- Small Boston-based Pieris Pharmaceuticals is joining forces with AstraZeneca to speed development of its protein platform for application in respiratory diseases, announcing Wednesday a broad collaboration with the British pharma.
- AstraZeneca will pay Pieris $45 million upfront, along with another $12.5 million payment when Pieris' lead preclinical candidate enters Phase 1 testing later this year. The deal, which covers four additional undisclosed programs, lines up a long string of milestones worth as much as $2.1 billion if all five products are successfully developed and commercialized.
- Respiratory diseases remain a key focus for AstraZeneca, even as it has out-licensed and sold off aging or otherwise non-core assets over the past several quarters.
Pieris' partnership with AstraZeneca is the biotech's second major collaboration signed this year, following a January deal with the French pharma Servier to develop bi-specific therapeutics in immuno-oncology.
Both alliances aim to tap Pieris' "Anticalin" platform technology, which engineers proteins to mimic the targeting and binding capabilities of antibodies, but in a smaller package.
In respiratory diseases, that smaller size could enable direct delivery into the lung — sidestepping some of the challenges that can crop up with systemically administered antibodies. Local delivery could also lower the dose needed for effective treatment.

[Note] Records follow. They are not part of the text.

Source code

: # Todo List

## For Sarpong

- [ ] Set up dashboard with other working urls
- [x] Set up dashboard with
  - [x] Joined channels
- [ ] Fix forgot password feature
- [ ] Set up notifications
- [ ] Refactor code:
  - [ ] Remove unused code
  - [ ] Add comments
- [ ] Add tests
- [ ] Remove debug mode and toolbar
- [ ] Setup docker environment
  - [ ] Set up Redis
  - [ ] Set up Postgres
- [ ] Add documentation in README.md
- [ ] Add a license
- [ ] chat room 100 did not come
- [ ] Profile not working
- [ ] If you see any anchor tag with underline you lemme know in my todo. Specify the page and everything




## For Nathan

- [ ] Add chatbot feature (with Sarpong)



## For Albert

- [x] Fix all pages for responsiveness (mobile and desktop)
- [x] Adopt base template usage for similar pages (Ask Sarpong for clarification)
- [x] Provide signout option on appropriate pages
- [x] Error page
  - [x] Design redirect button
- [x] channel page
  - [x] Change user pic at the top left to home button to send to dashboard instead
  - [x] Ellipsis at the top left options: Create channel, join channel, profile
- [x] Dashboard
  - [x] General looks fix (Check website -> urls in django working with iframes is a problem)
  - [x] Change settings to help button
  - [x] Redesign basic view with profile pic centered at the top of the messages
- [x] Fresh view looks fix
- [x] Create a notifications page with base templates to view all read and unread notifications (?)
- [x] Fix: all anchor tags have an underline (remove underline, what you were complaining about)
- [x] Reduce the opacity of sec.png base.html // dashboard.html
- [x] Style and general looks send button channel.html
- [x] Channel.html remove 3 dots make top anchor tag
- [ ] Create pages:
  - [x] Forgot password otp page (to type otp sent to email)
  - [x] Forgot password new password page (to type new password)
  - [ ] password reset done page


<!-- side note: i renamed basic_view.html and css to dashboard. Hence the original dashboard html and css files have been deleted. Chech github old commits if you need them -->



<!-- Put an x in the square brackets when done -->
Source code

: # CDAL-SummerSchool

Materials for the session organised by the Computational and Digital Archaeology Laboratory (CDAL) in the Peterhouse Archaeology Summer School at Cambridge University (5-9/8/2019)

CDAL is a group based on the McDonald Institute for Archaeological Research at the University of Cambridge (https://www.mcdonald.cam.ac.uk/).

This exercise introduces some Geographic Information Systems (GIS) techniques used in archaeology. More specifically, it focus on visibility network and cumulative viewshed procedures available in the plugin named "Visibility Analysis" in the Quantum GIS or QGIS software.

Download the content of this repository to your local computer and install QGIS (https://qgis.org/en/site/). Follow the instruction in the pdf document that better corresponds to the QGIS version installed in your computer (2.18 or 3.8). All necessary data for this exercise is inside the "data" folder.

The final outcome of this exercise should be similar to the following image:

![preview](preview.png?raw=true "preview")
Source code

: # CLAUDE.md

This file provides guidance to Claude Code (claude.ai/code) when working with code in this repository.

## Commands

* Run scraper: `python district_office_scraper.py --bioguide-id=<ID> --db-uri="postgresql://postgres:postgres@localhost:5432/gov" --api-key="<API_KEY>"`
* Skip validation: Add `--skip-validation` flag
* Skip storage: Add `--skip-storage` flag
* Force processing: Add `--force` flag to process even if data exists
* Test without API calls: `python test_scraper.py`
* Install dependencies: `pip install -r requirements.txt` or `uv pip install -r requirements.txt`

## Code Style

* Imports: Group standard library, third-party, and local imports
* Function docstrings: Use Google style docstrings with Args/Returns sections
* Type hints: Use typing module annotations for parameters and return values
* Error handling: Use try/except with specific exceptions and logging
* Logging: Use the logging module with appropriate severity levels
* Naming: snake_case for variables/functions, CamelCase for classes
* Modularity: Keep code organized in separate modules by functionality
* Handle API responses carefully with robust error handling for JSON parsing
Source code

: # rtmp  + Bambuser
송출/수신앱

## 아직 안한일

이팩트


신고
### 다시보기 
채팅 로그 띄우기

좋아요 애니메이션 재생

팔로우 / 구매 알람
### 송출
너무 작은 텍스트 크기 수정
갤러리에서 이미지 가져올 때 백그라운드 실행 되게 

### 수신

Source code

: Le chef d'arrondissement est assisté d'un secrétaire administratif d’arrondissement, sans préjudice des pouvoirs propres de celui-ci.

Pieris will first test a nebulized delivery vehicle, but ultimately plans to develop the technology into a dry powder formulation. Working with AstraZeneva will de-risk that transition and accelerate time to market with a commercial device, Pieris CEO Stephen Yoder said Wednesday on a call with analysts.
Pieris lead candidate, known as PRS-060, targets IL-4Ra for treatment of moderate to severe asthma, an area of strength for AstraZeneca. The British pharma will fund all clinical development and any future marketing, although Pieris has the option to co-develop and commercialize in the U.S. from Phase 2a on.
Of the four additional targets, Pieris can opt into co-development and commercialization of two programs in the U.S.
While the upfront cash payments in both the AstraZeneca and Servier deal are relatively small, the amounts are significant for a preclinical pipeline. And both collaborations come with a hefty string of "biobucks" attached: $2.1 billion with AstraZeneca and $1.1 billion with Servier if all programs covered by the two deals make it to market.
For AstraZeneca, the deal adds another inhaled formulation technology to its respiratory portfolio, which is a key therapeutic spaces for the drugmaker alongside oncology and cardiovascular disease.
Flagging sales of the flagship drug Symbicort (budesonide/formoterol) in the U.S. have weighed on the respiratory portfolio's growth. AstraZeneca hopes drugs like Bevespi (glycopyrrolate/formoterol fumarate) and biologics in development can bring an uptick in revenue.
Finding new growth is crucial for AstraZeneca, which has been battered by patent expiries for key products like Crestor (rosuvastatin) and Nexium (esomeprazole). The big pharma has been selling off non-core assets left and right to help prop up revenues while new drugs emerge from development.